AIM OF THE EXERCISE:
Take the data below and extract the lines from the one with "- Flutter：Dart （需要忍受）、跨所有平台，桌面只有一个窗口" to the one with "- Compose Multiplatform：Kotlin", inclusive, exactly as written.
(RECORDS begins)
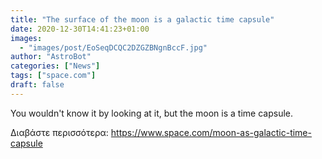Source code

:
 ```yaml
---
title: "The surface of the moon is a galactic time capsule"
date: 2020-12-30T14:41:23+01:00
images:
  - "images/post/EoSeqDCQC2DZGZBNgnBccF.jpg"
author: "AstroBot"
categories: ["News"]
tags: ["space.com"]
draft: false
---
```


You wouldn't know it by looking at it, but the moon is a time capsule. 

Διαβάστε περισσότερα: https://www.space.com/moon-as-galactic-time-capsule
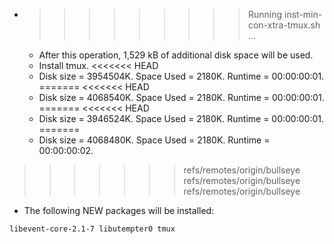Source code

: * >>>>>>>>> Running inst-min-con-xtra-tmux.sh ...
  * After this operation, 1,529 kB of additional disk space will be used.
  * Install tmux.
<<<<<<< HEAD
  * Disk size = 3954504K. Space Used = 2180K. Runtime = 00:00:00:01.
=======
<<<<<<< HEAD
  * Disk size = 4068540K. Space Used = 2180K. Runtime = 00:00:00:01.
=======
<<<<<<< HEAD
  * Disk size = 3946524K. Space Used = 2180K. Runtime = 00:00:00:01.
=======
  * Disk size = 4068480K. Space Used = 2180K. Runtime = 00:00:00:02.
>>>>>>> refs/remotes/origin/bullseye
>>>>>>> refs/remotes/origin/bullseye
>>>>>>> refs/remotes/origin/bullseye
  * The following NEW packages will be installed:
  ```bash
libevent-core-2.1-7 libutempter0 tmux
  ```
(RECORDS ends)
(RECORDS begins)
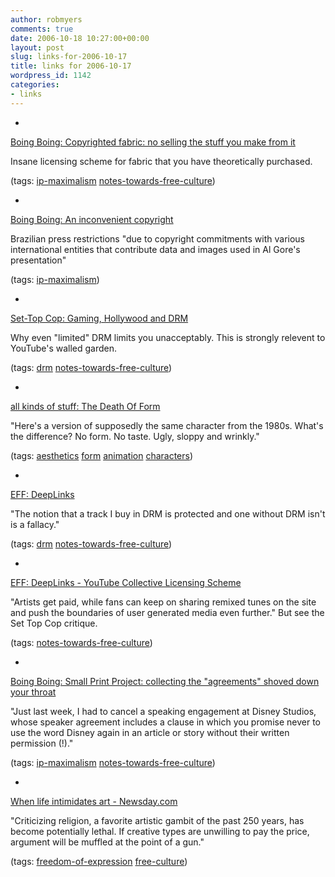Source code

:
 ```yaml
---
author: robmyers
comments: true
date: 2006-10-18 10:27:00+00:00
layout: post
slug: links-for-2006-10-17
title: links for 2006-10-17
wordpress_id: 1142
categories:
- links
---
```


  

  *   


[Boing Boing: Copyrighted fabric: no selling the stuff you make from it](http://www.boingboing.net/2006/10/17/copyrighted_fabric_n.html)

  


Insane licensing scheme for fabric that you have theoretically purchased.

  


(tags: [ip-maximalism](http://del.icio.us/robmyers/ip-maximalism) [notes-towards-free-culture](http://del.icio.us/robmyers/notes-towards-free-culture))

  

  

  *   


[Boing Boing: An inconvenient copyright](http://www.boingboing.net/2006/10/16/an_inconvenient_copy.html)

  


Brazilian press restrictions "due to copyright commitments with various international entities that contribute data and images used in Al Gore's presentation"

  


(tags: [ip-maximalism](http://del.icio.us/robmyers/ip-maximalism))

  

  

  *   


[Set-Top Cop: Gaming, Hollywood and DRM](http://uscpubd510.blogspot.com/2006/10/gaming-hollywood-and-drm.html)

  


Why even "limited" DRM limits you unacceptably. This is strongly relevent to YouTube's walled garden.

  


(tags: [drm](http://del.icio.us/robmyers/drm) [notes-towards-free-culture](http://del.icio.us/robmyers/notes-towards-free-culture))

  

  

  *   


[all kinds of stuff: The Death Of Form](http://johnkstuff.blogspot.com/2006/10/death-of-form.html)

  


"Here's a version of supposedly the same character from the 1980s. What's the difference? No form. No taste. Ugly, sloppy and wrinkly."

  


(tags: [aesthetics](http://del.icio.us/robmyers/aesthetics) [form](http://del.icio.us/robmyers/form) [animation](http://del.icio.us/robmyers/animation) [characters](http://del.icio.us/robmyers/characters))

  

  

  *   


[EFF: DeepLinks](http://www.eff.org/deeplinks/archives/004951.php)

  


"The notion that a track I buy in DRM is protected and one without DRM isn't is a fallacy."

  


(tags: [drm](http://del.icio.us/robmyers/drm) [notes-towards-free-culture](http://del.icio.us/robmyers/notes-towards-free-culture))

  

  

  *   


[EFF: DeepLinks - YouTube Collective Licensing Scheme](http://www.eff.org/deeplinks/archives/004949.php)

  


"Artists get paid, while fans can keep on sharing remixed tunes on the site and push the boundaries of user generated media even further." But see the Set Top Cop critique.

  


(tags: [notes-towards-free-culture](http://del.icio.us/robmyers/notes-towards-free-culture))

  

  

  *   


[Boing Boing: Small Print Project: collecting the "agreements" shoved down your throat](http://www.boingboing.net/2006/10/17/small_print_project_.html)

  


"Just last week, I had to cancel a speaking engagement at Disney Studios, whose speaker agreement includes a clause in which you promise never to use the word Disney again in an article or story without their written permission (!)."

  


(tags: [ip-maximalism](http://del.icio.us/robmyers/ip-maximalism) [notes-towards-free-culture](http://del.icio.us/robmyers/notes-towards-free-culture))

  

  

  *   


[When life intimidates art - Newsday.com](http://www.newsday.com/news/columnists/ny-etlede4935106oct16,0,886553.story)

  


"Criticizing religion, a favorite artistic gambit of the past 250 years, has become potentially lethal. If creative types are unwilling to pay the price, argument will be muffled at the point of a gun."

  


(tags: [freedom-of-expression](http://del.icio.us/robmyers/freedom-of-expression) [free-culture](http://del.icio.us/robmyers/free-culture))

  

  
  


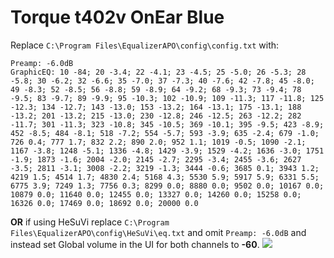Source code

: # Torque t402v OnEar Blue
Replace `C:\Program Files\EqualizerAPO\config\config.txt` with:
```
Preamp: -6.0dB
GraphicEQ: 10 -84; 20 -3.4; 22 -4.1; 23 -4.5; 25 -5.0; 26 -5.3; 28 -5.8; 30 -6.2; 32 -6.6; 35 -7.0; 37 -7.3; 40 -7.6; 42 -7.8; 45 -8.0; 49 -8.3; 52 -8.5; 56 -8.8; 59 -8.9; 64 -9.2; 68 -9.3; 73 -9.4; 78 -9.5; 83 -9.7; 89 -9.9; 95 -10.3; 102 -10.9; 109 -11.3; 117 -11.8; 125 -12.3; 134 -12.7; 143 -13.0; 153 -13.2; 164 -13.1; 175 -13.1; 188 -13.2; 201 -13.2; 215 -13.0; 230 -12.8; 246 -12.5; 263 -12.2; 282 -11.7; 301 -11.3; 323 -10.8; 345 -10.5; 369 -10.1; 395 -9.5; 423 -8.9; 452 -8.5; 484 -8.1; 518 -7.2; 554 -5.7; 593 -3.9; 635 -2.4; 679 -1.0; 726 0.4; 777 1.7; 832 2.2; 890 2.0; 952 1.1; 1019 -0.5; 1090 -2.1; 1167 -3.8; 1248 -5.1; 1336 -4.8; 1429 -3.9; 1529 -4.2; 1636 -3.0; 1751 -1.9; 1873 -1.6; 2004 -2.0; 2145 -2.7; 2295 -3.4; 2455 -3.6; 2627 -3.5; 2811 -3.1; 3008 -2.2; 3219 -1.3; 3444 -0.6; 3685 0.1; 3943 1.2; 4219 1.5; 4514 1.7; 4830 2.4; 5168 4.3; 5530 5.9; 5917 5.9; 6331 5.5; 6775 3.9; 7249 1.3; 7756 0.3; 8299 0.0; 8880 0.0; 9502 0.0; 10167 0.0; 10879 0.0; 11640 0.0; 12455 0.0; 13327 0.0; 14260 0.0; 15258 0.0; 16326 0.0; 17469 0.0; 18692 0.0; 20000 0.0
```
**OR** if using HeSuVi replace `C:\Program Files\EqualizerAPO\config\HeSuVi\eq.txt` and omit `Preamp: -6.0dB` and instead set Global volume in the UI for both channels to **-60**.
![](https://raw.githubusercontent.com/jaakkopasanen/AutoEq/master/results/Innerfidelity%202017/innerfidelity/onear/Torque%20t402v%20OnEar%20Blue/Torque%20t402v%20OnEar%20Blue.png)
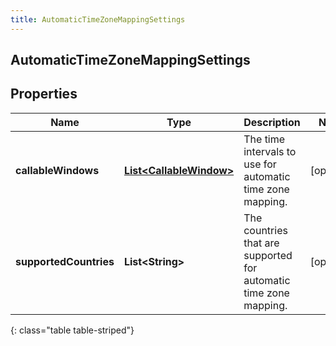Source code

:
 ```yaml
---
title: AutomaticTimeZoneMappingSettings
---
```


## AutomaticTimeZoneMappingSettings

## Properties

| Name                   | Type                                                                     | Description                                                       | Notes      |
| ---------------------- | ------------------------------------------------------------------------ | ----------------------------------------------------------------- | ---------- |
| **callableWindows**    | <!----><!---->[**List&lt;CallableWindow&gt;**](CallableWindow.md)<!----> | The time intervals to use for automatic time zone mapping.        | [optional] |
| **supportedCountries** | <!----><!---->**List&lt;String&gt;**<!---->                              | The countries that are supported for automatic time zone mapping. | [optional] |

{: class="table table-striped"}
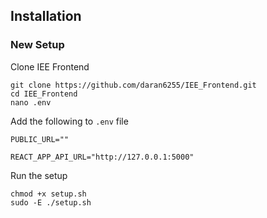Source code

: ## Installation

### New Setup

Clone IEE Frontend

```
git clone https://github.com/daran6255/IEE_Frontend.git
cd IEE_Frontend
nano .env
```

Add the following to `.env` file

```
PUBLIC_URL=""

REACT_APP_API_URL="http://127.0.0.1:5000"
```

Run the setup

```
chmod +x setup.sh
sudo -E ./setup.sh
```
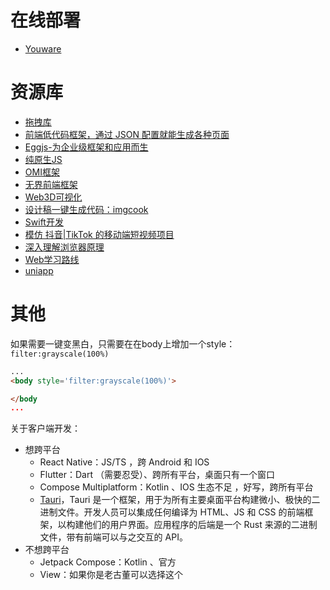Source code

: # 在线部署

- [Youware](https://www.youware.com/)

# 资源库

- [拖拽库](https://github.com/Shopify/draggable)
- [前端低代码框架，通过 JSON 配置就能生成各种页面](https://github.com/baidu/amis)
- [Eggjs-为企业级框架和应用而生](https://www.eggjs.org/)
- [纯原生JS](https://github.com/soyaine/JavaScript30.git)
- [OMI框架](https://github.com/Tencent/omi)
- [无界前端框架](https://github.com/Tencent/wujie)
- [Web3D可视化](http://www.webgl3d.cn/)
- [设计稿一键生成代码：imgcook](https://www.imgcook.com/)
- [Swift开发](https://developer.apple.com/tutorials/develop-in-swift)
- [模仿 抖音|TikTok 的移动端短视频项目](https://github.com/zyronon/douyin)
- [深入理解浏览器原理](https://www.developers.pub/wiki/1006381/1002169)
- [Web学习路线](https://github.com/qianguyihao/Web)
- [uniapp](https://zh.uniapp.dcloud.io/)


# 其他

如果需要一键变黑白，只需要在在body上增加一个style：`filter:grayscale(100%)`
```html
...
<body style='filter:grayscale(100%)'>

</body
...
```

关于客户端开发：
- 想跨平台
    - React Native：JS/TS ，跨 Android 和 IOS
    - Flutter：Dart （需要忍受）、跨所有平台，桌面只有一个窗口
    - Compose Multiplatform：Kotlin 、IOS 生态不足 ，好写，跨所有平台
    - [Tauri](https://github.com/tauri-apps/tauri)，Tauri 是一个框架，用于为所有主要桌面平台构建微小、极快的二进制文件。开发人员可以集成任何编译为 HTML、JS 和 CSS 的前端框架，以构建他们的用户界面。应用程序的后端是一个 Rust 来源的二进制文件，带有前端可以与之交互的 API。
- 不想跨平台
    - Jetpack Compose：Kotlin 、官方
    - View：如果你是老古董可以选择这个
(RECORDS ends)
EXPECTED OUTPUT:
    - Flutter：Dart （需要忍受）、跨所有平台，桌面只有一个窗口
    - Compose Multiplatform：Kotlin 、IOS 生态不足 ，好写，跨所有平台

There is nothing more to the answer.